Reproduce the lines of the material exactly, excluding every image.
────
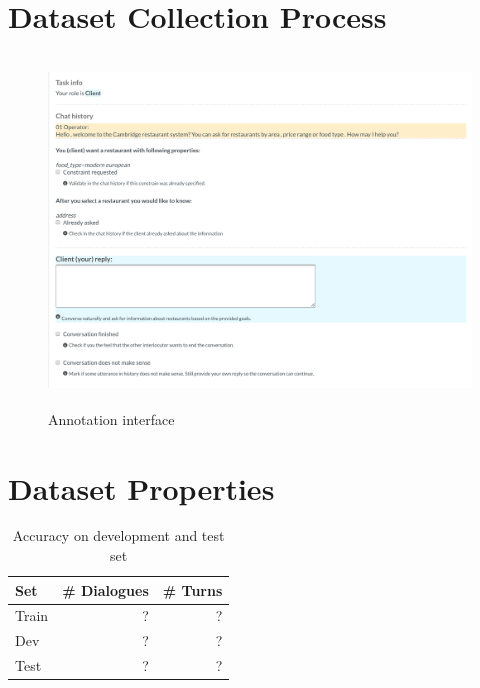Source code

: \documentclass[runningheads,a4paper]{llncs}
\begin{document}
\section{Dataset Collection Process}
\label{sec:collection}

\begin{figure}
\begin{center}
\includegraphics[height=25em]{gui-annotators-client}
\caption{Annotation interface}
\end{center}
\vspace{-0.80em}
\label{fig:encind}
\end{figure}

\section{Dataset Properties}
\label{sec:props}

\begin{table}
\begin{center}
\begin{tabular}{lrr}
\hline
Set   & \# Dialogues & \# Turns \\
\hline
Train  &   ? & ? \\
Dev &   ? & ? \\
Test &   ? & ? \\
\hline
\end{tabular}
\caption{Accuracy on development and test set}
\vspace{-2em}
\end{center}
\label{tab:props}
\end{table}
\end{document}
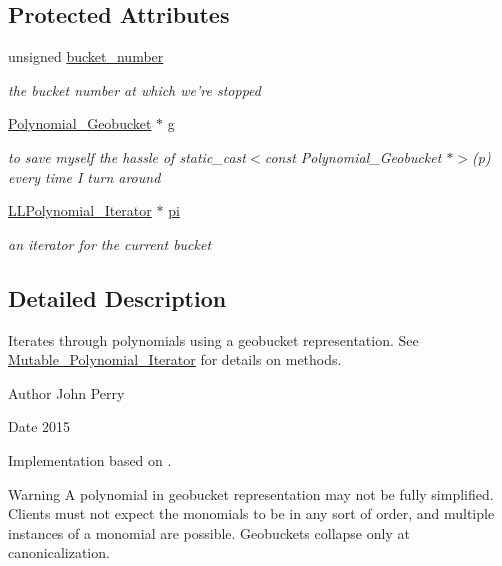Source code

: \subsection*{Protected Attributes}
\begin{DoxyCompactItemize}
\item 
\mbox{\label{class_geobucket___iterator_a3a32af8a6cb4d462a3b325721bd2a11b}} 
unsigned \hyperlink{class_geobucket___iterator_a3a32af8a6cb4d462a3b325721bd2a11b}{bucket\+\_\+number}
\begin{DoxyCompactList}\small\item\em the bucket number at which we're stopped \end{DoxyCompactList}\item 
\mbox{\label{class_geobucket___iterator_a17836580130b78ffc1fb62b9bf67c286}} 
\hyperlink{class_polynomial___geobucket}{Polynomial\+\_\+\+Geobucket} $\ast$ \hyperlink{class_geobucket___iterator_a17836580130b78ffc1fb62b9bf67c286}{g}
\begin{DoxyCompactList}\small\item\em to save myself the hassle of {\ttfamily static\+\_\+cast$<$const Polynomial\+\_\+\+Geobucket $\ast$$>$(p)} every time I turn around \end{DoxyCompactList}\item 
\mbox{\label{class_geobucket___iterator_a484bb97ad82643d5b82733f6cbee8e8c}} 
\hyperlink{class_l_l_polynomial___iterator}{L\+L\+Polynomial\+\_\+\+Iterator} $\ast$ \hyperlink{class_geobucket___iterator_a484bb97ad82643d5b82733f6cbee8e8c}{pi}
\begin{DoxyCompactList}\small\item\em an iterator for the current bucket \end{DoxyCompactList}\end{DoxyCompactItemize}


\subsection{Detailed Description}
Iterates through polynomials using a geobucket representation. See \hyperlink{class_mutable___polynomial___iterator}{Mutable\+\_\+\+Polynomial\+\_\+\+Iterator} for details on methods. 

\begin{DoxyAuthor}{Author}
John Perry 
\end{DoxyAuthor}
\begin{DoxyDate}{Date}
2015
\end{DoxyDate}
Implementation based on \cite{YanGeobuckets}. \begin{DoxyWarning}{Warning}
A polynomial in geobucket representation may not be fully simplified. Clients must not expect the monomials to be in any sort of order, and multiple instances of a monomial are possible. Geobuckets collapse only at canonicalization. 
\end{DoxyWarning}


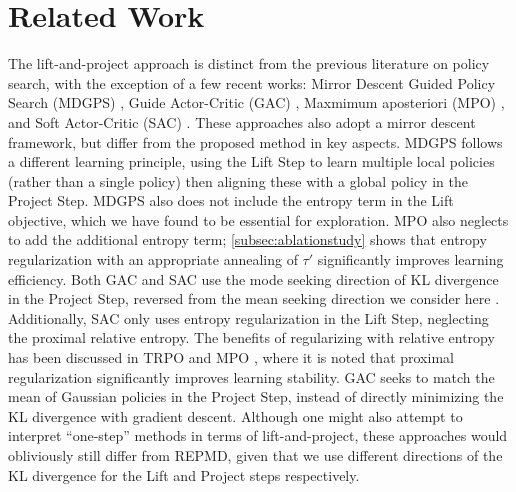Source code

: 
\section{Related Work}
\label{sec:related_work}

The lift-and-project approach is distinct from the previous literature on policy
search, with the exception of a few recent works:
Mirror Descent Guided Policy Search (MDGPS) \citep{montgomery2016guided},
Guide Actor-Critic (GAC) \citep{tangkaratt2017guide},
Maxmimum aposteriori (MPO) \citep{abdolmaleki2018maximum},
and Soft Actor-Critic (SAC) \citep{haarnoja2018soft}.
These approaches also adopt a mirror descent framework,
but differ from the proposed method in key aspects.
%
MDGPS \citep{montgomery2016guided} follows a different learning principle,
using the Lift Step to learn multiple local policies 
(rather than a single policy)
then aligning these with a global policy in the Project Step.
MDGPS also does not include the entropy term in the Lift objective,
which we have found to be essential for exploration. 
%
MPO \citep{abdolmaleki2018maximum} also neglects to add the additional entropy 
term;
\cref{subsec:ablationstudy} shows that entropy regularization with an
appropriate annealing of $\tau'$ significantly improves learning efficiency.
%
Both GAC and SAC use the mode seeking direction of KL divergence in
the Project Step, reversed from the mean seeking direction
we consider here \citep{tangkaratt2017guide,haarnoja2018soft}. 
Additionally, SAC only uses entropy regularization
in the Lift Step, neglecting the proximal relative entropy.
The benefits of regularizing with relative entropy
has been discussed in TRPO \citep{schulman2015trust}
and MPO \citep{abdolmaleki2018maximum},
where it is noted that proximal regularization
significantly improves learning stability.
GAC seeks to match the mean of Gaussian policies in the Project Step,
instead of directly minimizing the KL divergence with gradient descent.
%
Although one might also attempt to interpret ``one-step'' methods
in terms of lift-and-project,
these approaches would obliviously still differ from REPMD,
given that we use different directions of the KL divergence
for the Lift and Project steps respectively.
────
* **Solution**
Source code

: \documentclass[runningheads,a4paper]{llncs}
\begin{document}
\section{Dataset Collection Process}
\label{sec:collection}

\begin{figure}
\begin{center}
\includegraphics[height=25em]{gui-annotators-client}
\caption{Annotation interface}
\end{center}
\vspace{-0.80em}
\label{fig:encind}
\end{figure}

\section{Dataset Properties}
\label{sec:props}

\begin{table}
\begin{center}
\begin{tabular}{lrr}
\hline
Set   & \# Dialogues & \# Turns \\
\hline
Train  &   ? & ? \\
Dev &   ? & ? \\
Test &   ? & ? \\
\hline
\end{tabular}
\caption{Accuracy on development and test set}
\vspace{-2em}
\end{center}
\label{tab:props}
\end{table}
\end{document}
Source code

: \subsection*{Protected Attributes}
\begin{DoxyCompactItemize}
\item 
\mbox{\label{class_geobucket___iterator_a3a32af8a6cb4d462a3b325721bd2a11b}} 
unsigned \hyperlink{class_geobucket___iterator_a3a32af8a6cb4d462a3b325721bd2a11b}{bucket\+\_\+number}
\begin{DoxyCompactList}\small\item\em the bucket number at which we're stopped \end{DoxyCompactList}\item 
\mbox{\label{class_geobucket___iterator_a17836580130b78ffc1fb62b9bf67c286}} 
\hyperlink{class_polynomial___geobucket}{Polynomial\+\_\+\+Geobucket} $\ast$ \hyperlink{class_geobucket___iterator_a17836580130b78ffc1fb62b9bf67c286}{g}
\begin{DoxyCompactList}\small\item\em to save myself the hassle of {\ttfamily static\+\_\+cast$<$const Polynomial\+\_\+\+Geobucket $\ast$$>$(p)} every time I turn around \end{DoxyCompactList}\item 
\mbox{\label{class_geobucket___iterator_a484bb97ad82643d5b82733f6cbee8e8c}} 
\hyperlink{class_l_l_polynomial___iterator}{L\+L\+Polynomial\+\_\+\+Iterator} $\ast$ \hyperlink{class_geobucket___iterator_a484bb97ad82643d5b82733f6cbee8e8c}{pi}
\begin{DoxyCompactList}\small\item\em an iterator for the current bucket \end{DoxyCompactList}\end{DoxyCompactItemize}


\subsection{Detailed Description}
Iterates through polynomials using a geobucket representation. See \hyperlink{class_mutable___polynomial___iterator}{Mutable\+\_\+\+Polynomial\+\_\+\+Iterator} for details on methods. 

\begin{DoxyAuthor}{Author}
John Perry 
\end{DoxyAuthor}
\begin{DoxyDate}{Date}
2015
\end{DoxyDate}
Implementation based on \cite{YanGeobuckets}. \begin{DoxyWarning}{Warning}
A polynomial in geobucket representation may not be fully simplified. Clients must not expect the monomials to be in any sort of order, and multiple instances of a monomial are possible. Geobuckets collapse only at canonicalization. 
\end{DoxyWarning}


Source code

: 
\section{Related Work}
\label{sec:related_work}

The lift-and-project approach is distinct from the previous literature on policy
search, with the exception of a few recent works:
Mirror Descent Guided Policy Search (MDGPS) \citep{montgomery2016guided},
Guide Actor-Critic (GAC) \citep{tangkaratt2017guide},
Maxmimum aposteriori (MPO) \citep{abdolmaleki2018maximum},
and Soft Actor-Critic (SAC) \citep{haarnoja2018soft}.
These approaches also adopt a mirror descent framework,
but differ from the proposed method in key aspects.
%
MDGPS \citep{montgomery2016guided} follows a different learning principle,
using the Lift Step to learn multiple local policies 
(rather than a single policy)
then aligning these with a global policy in the Project Step.
MDGPS also does not include the entropy term in the Lift objective,
which we have found to be essential for exploration. 
%
MPO \citep{abdolmaleki2018maximum} also neglects to add the additional entropy 
term;
\cref{subsec:ablationstudy} shows that entropy regularization with an
appropriate annealing of $\tau'$ significantly improves learning efficiency.
%
Both GAC and SAC use the mode seeking direction of KL divergence in
the Project Step, reversed from the mean seeking direction
we consider here \citep{tangkaratt2017guide,haarnoja2018soft}. 
Additionally, SAC only uses entropy regularization
in the Lift Step, neglecting the proximal relative entropy.
The benefits of regularizing with relative entropy
has been discussed in TRPO \citep{schulman2015trust}
and MPO \citep{abdolmaleki2018maximum},
where it is noted that proximal regularization
significantly improves learning stability.
GAC seeks to match the mean of Gaussian policies in the Project Step,
instead of directly minimizing the KL divergence with gradient descent.
%
Although one might also attempt to interpret ``one-step'' methods
in terms of lift-and-project,
these approaches would obliviously still differ from REPMD,
given that we use different directions of the KL divergence
for the Lift and Project steps respectively.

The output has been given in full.